Your instructions: Examine each line of the data. Copy the line if it includes the word "View".

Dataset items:
++++++++

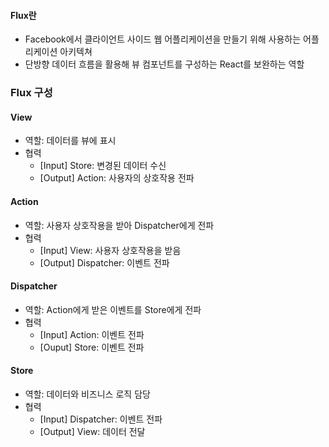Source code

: #### Flux란
- Facebook에서 클라이언트 사이드 웹 어플리케이션을 만들기 위해 사용하는 어플리케이션 아키텍쳐
- 단방향 데이터 흐름을 활용해 뷰 컴포넌트를 구성하는 React를 보완하는 역할

### Flux 구성
#### View
- 역할: 데이터를 뷰에 표시
- 협력
  - [Input] Store: 변경된 데이터 수신
  - [Output] Action: 사용자의 상호작용 전파

#### Action
- 역할: 사용자 상호작용을 받아 Dispatcher에게 전파
- 협력
  - [Input] View: 사용자 상호작용을 받음
  - [Output] Dispatcher: 이벤트 전파

#### Dispatcher
- 역할: Action에게 받은 이벤트를 Store에게 전파
- 협력
  - [Input] Action: 이벤트 전파
  - [Ouput] Store: 이벤트 전파

#### Store
- 역할: 데이터와 비즈니스 로직 담당
- 협력
  - [Input] Dispatcher: 이벤트 전파
  - [Output] View: 데이터 전달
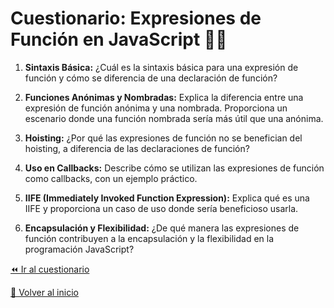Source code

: # Cuestionario: Expresiones de Función en JavaScript 👩‍💻

1. **Sintaxis Básica:**
   ¿Cuál es la sintaxis básica para una expresión de función y cómo se diferencia de una declaración de función?

2. **Funciones Anónimas y Nombradas:**
   Explica la diferencia entre una expresión de función anónima y una nombrada. Proporciona un escenario donde una función nombrada sería más útil que una anónima.

3. **Hoisting:**
   ¿Por qué las expresiones de función no se benefician del hoisting, a diferencia de las declaraciones de función?

4. **Uso en Callbacks:**
   Describe cómo se utilizan las expresiones de función como callbacks, con un ejemplo práctico.

5. **IIFE (Immediately Invoked Function Expression):**
   Explica qué es una IIFE y proporciona un caso de uso donde sería beneficioso usarla.

6. **Encapsulación y Flexibilidad:**
   ¿De qué manera las expresiones de función contribuyen a la encapsulación y la flexibilidad en la programación JavaScript?

[⏪ Ir al cuestionario](../../temario/05-funciones/expresiones.md)

[🏡 Volver al inicio](../../readie.md)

++++++++

Written solution:
#### View
  - [Input] View: 사용자 상호작용을 받음
  - [Output] View: 데이터 전달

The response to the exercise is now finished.